Task requirements: Repeat each entry word for word. Leave any images out of the copy.

Available data:
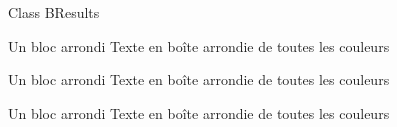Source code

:\begin{frame}{Class B}{Results}

	\begin{beamerboxesrounded} [lower=structure, upper=block title, shadow=true] {Un bloc arrondi}
		 Texte en boîte arrondie de toutes les couleurs
	\end{beamerboxesrounded}
	 
	\begin{block} {Un bloc arrondi}
		Texte en boîte arrondie de toutes les couleurs
	\end{block} 
	 
	\vfill
	\begin{beamerboxesrounded}[scheme=clair, shadow=true] {Un bloc arrondi}
		Texte en boîte arrondie de toutes les couleurs
	\end{beamerboxesrounded}
	
\end{frame}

Exercise result:
Source code

:\begin{frame}{Class B}{Results}

	\begin{beamerboxesrounded} [lower=structure, upper=block title, shadow=true] {Un bloc arrondi}
		 Texte en boîte arrondie de toutes les couleurs
	\end{beamerboxesrounded}
	 
	\begin{block} {Un bloc arrondi}
		Texte en boîte arrondie de toutes les couleurs
	\end{block} 
	 
	\vfill
	\begin{beamerboxesrounded}[scheme=clair, shadow=true] {Un bloc arrondi}
		Texte en boîte arrondie de toutes les couleurs
	\end{beamerboxesrounded}
	
\end{frame}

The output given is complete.